林田は目を開けた。身体を起こそうとして、グンっと何かに押し戻される。左肩から右下へ、たすき掛けされているこれは・・・シートベルトだ。
「起きたかい?」
右隣り、運転席から鬼崎の声がした。
「あ・・あの、この車は鬼崎さんの?」
「そうだよ」
鬼崎は不可解な面持ちで見つめる林田の視線に気付いて、少しだけ気まずそうに眉尻を下げた。
「以前住んでいたマンションを事務所としてそのまま借りていて、普段はそちらの駐車場に置いているんだ。車は隠すつもりはなかったんだけど、そっちの方が色々と都合が良くてね」
林田は男の説明に納得して頷いた。
正直、車を所有していてもさほど驚きはしない、やっぱりなという感じ。車内の仕様と静かで滑らかな乗り心地からして、素人目にも高級車だというのが予想出来た。

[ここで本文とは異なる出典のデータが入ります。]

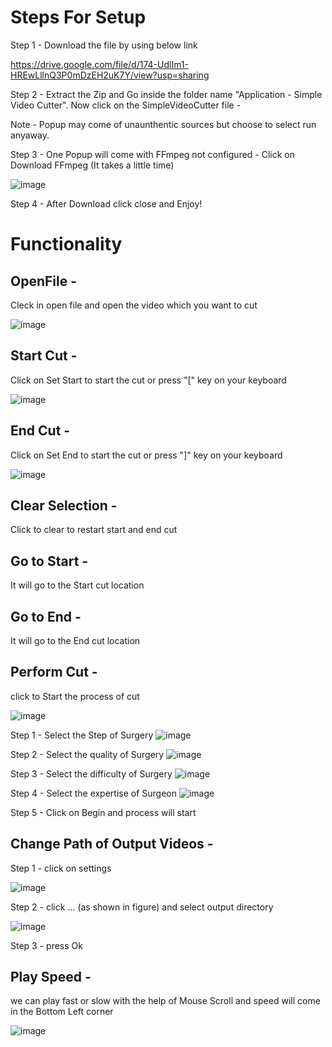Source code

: # Steps For Setup 

Step 1 - Download the file by using below link

https://drive.google.com/file/d/174-UdlIm1-HREwLllnQ3P0mDzEH2uK7Y/view?usp=sharing

Step 2 - Extract the Zip and Go inside the folder name "Application - Simple Video Cutter". Now click on the SimpleVideoCutter file -

Note - Popup may come of unaunthentic sources but choose to select run anyaway.



Step 3 - One Popup will come with FFmpeg not configured -  Click on Download FFmpeg     (It takes a little time)

![image](https://user-images.githubusercontent.com/71441089/124021867-b15aa280-da09-11eb-852f-0060b579416f.png)


Step 4 - After Download click close and Enjoy!

# Functionality

## OpenFile -
Cleck in open file and open the video which you want to cut


![image](https://user-images.githubusercontent.com/71441089/124025059-9e49d180-da0d-11eb-88af-0bfd6fdeea68.png)


## Start Cut - 
Click on Set Start to start the cut or press "[" key on your keyboard

![image](https://user-images.githubusercontent.com/71441089/124025342-f41e7980-da0d-11eb-9938-e510ddb1f171.png)

## End Cut - 
Click on Set End to start the cut or press "]" key on your keyboard

![image](https://user-images.githubusercontent.com/71441089/124025413-04365900-da0e-11eb-9532-418e1bdfb719.png)

## Clear Selection - 
Click to clear to restart start and end cut

## Go to Start - 
It will go to the Start cut location

## Go to End - 
It will go to the End cut location

## Perform Cut - 
click to Start the process of cut

![image](https://user-images.githubusercontent.com/71441089/124025942-afdfa900-da0e-11eb-835f-baa669f39246.png)

Step 1 - Select the Step of Surgery
![image](https://user-images.githubusercontent.com/71441089/130540138-7df9f7ce-1f51-42e7-ae33-375cf3fef962.png)


Step 2 - Select the quality of Surgery
![image](https://user-images.githubusercontent.com/71441089/130540187-a7112bee-1b3b-47c1-a8f1-1d6e3f94d59c.png)


Step 3 - Select the difficulty of Surgery
![image](https://user-images.githubusercontent.com/71441089/130540243-5e1ccb7a-063c-4937-9faf-c8dcc73733c0.png)


Step 4 - Select the expertise of Surgeon
![image](https://user-images.githubusercontent.com/71441089/130540339-9d2915e4-5934-4904-96e6-f51a38278f3a.png)


Step 5 - Click on Begin and process will start


## Change Path of Output Videos - 
Step 1 - 
click on settings 

![image](https://user-images.githubusercontent.com/71441089/124026796-c0445380-da0f-11eb-8750-8b02d968511e.png)

Step 2 - click ... (as shown in figure) and select output directory

![image](https://user-images.githubusercontent.com/71441089/124027097-1913ec00-da10-11eb-804a-2854c2888e95.png)


Step 3 - press Ok

## Play Speed -
we can play fast or slow with the help of Mouse Scroll and speed will come in the Bottom Left corner


![image](https://user-images.githubusercontent.com/71441089/124029332-a8220380-da12-11eb-9575-a47e75b642a3.png)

聡明な眼差しでハンドルを握る鬼崎はとても様になっていてかっこいい。
「・・・っ!」
前のめりになっていた姿勢を戻そうとして、小さく悲鳴が漏れた。深く腰掛けたところに違和感を感じる。
尻の下に何かあるのか、いや違う・・・
林田はその正体を思い出して、顔を「かあっ」と紅潮させた。
鬼崎はその様子を横目に捉えて、意地悪く微笑む。
「ソレは俺のスマートフォンで操作出来るんだ、最近は便利だよね」
「なっ⁉︎」
キュッと窄まりを固く閉じる。直腸内に有るのは小型の遠隔ローター、柔らかく馴染んだ林田のそこは抵抗なく小さなローターを咥え込んでいた。

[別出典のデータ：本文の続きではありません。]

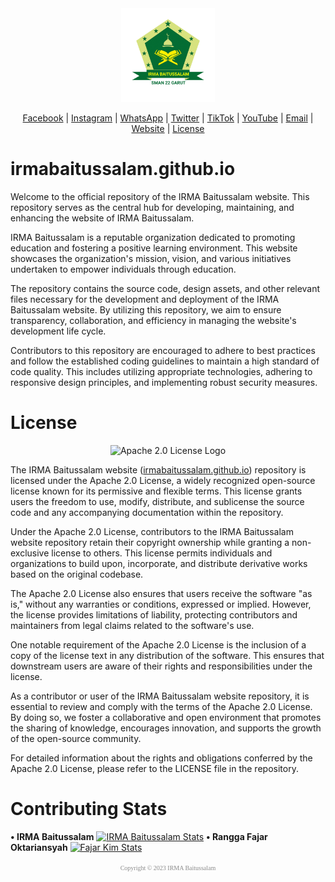 <div align="center"><img src="assets/images/logo.png" weight="150px" height="150px" alt="Logo"></div>

<div align="center">

[Facebook](https://www.facebook.com/p/100091427423487) | [Instagram](https://www.instagram.com/irmasman22garut_official) | [WhatsApp](https://wa.me/6283173511053) | [Twitter](https://www.twitter.com/irmasman22garut) | [TikTok](https://www.tiktok.com/@irmasman22garut_official) | [YouTube](https://www.youtube.com/@IRMABaitussalam) | [Email](mailto:irmabaitussalam22garut@gmail.com) | [Website](https://irmabaitussalam.github.io) | [License](https://github.com/IRMABaitussalam/irmabaitussalam.github.io/blob/master/LICENSE)</div>

# irmabaitussalam.github.io
Welcome to the official repository of the IRMA Baitussalam website. This repository serves as the central hub for developing, maintaining, and enhancing the website of IRMA Baitussalam.

IRMA Baitussalam is a reputable organization dedicated to promoting education and fostering a positive learning environment. This website showcases the organization's mission, vision, and various initiatives undertaken to empower individuals through education.

The repository contains the source code, design assets, and other relevant files necessary for the development and deployment of the IRMA Baitussalam website. By utilizing this repository, we aim to ensure transparency, collaboration, and efficiency in managing the website's development life cycle.

Contributors to this repository are encouraged to adhere to best practices and follow the established coding guidelines to maintain a high standard of code quality. This includes utilizing appropriate technologies, adhering to responsive design principles, and implementing robust security measures.

# License
<div align="center">

![Apache 2.0 License Logo](https://www.apache.org/foundation/press/kit/asf_logo.svg)</div>

The IRMA Baitussalam website ([irmabaitussalam.github.io](https://irmabaitussalam.github.io)) repository is licensed under the Apache 2.0 License, a widely recognized open-source license known for its permissive and flexible terms. This license grants users the freedom to use, modify, distribute, and sublicense the source code and any accompanying documentation within the repository.

Under the Apache 2.0 License, contributors to the IRMA Baitussalam website repository retain their copyright ownership while granting a non-exclusive license to others. This license permits individuals and organizations to build upon, incorporate, and distribute derivative works based on the original codebase.

The Apache 2.0 License also ensures that users receive the software "as is," without any warranties or conditions, expressed or implied. However, the license provides limitations of liability, protecting contributors and maintainers from legal claims related to the software's use.

One notable requirement of the Apache 2.0 License is the inclusion of a copy of the license text in any distribution of the software. This ensures that downstream users are aware of their rights and responsibilities under the license.

As a contributor or user of the IRMA Baitussalam website repository, it is essential to review and comply with the terms of the Apache 2.0 License. By doing so, we foster a collaborative and open environment that promotes the sharing of knowledge, encourages innovation, and supports the growth of the open-source community.

For detailed information about the rights and obligations conferred by the Apache 2.0 License, please refer to the LICENSE file in the repository.

# Contributing Stats
**• IRMA Baitussalam**
[![IRMA Baitussalam Stats](https://github-readme-stats.vercel.app/api?username=IRMABaitussalam&show_icons=true&bg_color=3,e96443,904e95&title_color=fff&text_color=fff&icon_color=fff)](https://github.com/IRMABaitussalam)
**• Rangga Fajar Oktariansyah**
[![Fajar Kim Stats](https://github-readme-stats.vercel.app/api?username=FajarKim&show_icons=true&bg_color=3,e96443,904e95&title_color=fff&text_color=fff&icon_color=fff)](https://github.com/FajarKim)

<p align="center"><font face="Times New Roman" color="#8B8B8B" size="1.5px">Copyright © 2023 IRMA Baitussalam</font></p>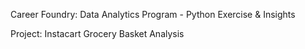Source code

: Career Foundry: Data Analytics Program - Python Exercise & Insights

Project: Instacart Grocery Basket Analysis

この程度なら振動さえしなければ耐えられる。振動さえしなければ。
ヴーン・・・
「ぅああ!」
赤信号でスマートフォンを操作したらしい。青に変わり、鬼崎は知らん顔でアクセルを踏む。腹の中では振動するローターが暴れている。
なんとか刺激を逃そうと腰をくねらせると、余計に腸襞と絡み合い、快感を生み出してしまう。

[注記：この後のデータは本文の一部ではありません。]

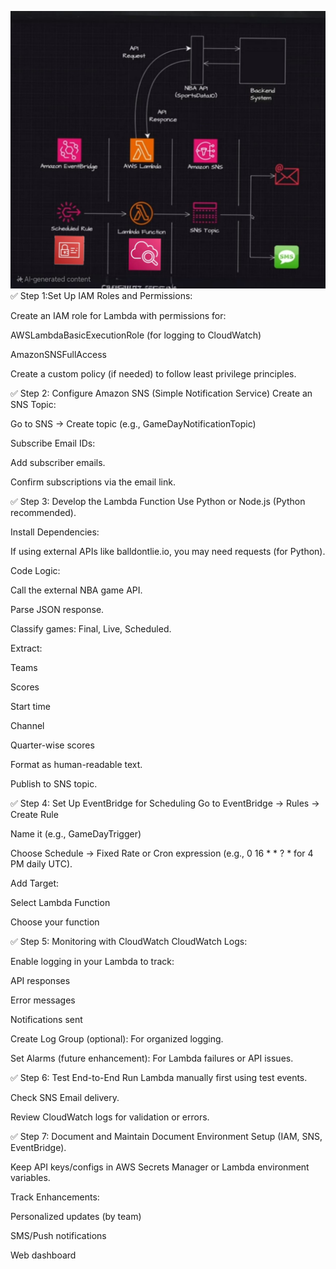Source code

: ![Architecture Diagram](https://github.com/vaasi79/GD-NOTIFICATION/blob/main/architecture.jpg?raw=true)
✅ Step 1:Set Up IAM Roles and Permissions:

Create an IAM role for Lambda with permissions for:

AWSLambdaBasicExecutionRole (for logging to CloudWatch)

AmazonSNSFullAccess

Create a custom policy (if needed) to follow least privilege principles.

✅ Step 2: Configure Amazon SNS (Simple Notification Service)
Create an SNS Topic:

Go to SNS → Create topic (e.g., GameDayNotificationTopic)

Subscribe Email IDs:

Add subscriber emails.

Confirm subscriptions via the email link.

✅ Step 3: Develop the Lambda Function
Use Python or Node.js (Python recommended).

Install Dependencies:

If using external APIs like balldontlie.io, you may need requests (for Python).

Code Logic:

Call the external NBA game API.

Parse JSON response.

Classify games: Final, Live, Scheduled.

Extract:

Teams

Scores

Start time

Channel

Quarter-wise scores

Format as human-readable text.

Publish to SNS topic.

✅ Step 4: Set Up EventBridge for Scheduling
Go to EventBridge → Rules → Create Rule

Name it (e.g., GameDayTrigger)

Choose Schedule → Fixed Rate or Cron expression (e.g., 0 16 * * ? * for 4 PM daily UTC).

Add Target:

Select Lambda Function

Choose your function

✅ Step 5: Monitoring with CloudWatch
CloudWatch Logs:

Enable logging in your Lambda to track:

API responses

Error messages

Notifications sent

Create Log Group (optional): For organized logging.

Set Alarms (future enhancement): For Lambda failures or API issues.

✅ Step 6: Test End-to-End
Run Lambda manually first using test events.

Check SNS Email delivery.

Review CloudWatch logs for validation or errors.

✅ Step 7: Document and Maintain
Document Environment Setup (IAM, SNS, EventBridge).

Keep API keys/configs in AWS Secrets Manager or Lambda environment variables.

Track Enhancements:

Personalized updates (by team)

SMS/Push notifications

Web dashboard

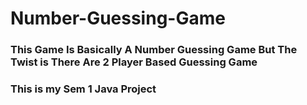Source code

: # Number-Guessing-Game

### This Game Is Basically A Number Guessing Game But The Twist is There Are 2 Player Based Guessing Game
### This is my Sem 1 Java Project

「そんな蕩けた顔をしていたら、外から見られちゃうよ」
横からフッと笑われる。
「あっ・・あっ・・見ないで・・・止めてくださいっ」
「次の赤信号までは無理かな」
運転席の男は悪魔のように言ってのける。
前を走っている人、後ろを走っている人、歩道を歩いている人、その内の誰かに見られているかもしれない。鬼崎以外の人間の視線を意識するのは初めてで、身体中から冷や汗が吹き出した。
早く、早く止まれ。顔を覆い、外を見ないようにして唇を噛みしめる。
しばらくして振動がやんだ。ほっと息をつき、顔を上げると、鬼崎の車は赤信号で停車していた。だがアクセルがまた踏まれるまで、緊張感が抜けない。
男の手が動かされるたびに、過敏に反応し、はっと息を呑んだ。
鬼崎はそんな林田の様子を心底愉快そうに眺めている。スッと滑らかに車は発車され、ようやく身体の力が抜けた。
「はぁ・・」
安堵のため息。
ヴーン・・・
「ひっ⁉︎」
林田の腰が大きく跳ねた。その衝撃で微弱な振動が、倍の刺激になって身体を襲う。
「どうして」
「タイマーだよ、色んな機能があって面白いでしょ」
林田は頬を引き攣らせた。隣の男は穏やかな顔の下で口角を歪ませ、情け容赦なく林田をいたぶる。
時には人通りの多い道を選ぶように進路を変え、必要も無いのにコンビニに入り、寄り道をした。その間、林田はローターの振動に怯えながら、車内に放置される。
鬼崎が近くに居なければ、スマートフォンを操作されても分からない。
あ・・また・・
林田の中でソレは蠢く。ヴーン・・、ヴーン・・、とパターンを変えて前立腺を責め立てる。
すぐ横に停車した車の持ち主が戻って来た。店内で雑誌を片手に、鬼崎がこちらをじっと見つめている。
林田はサイドミラーに映った自分の姿に絶句した。繰り返された凌辱でふやけそうなほど目を赤く潤ませ、胸を上下させながら荒く呼吸をしていた。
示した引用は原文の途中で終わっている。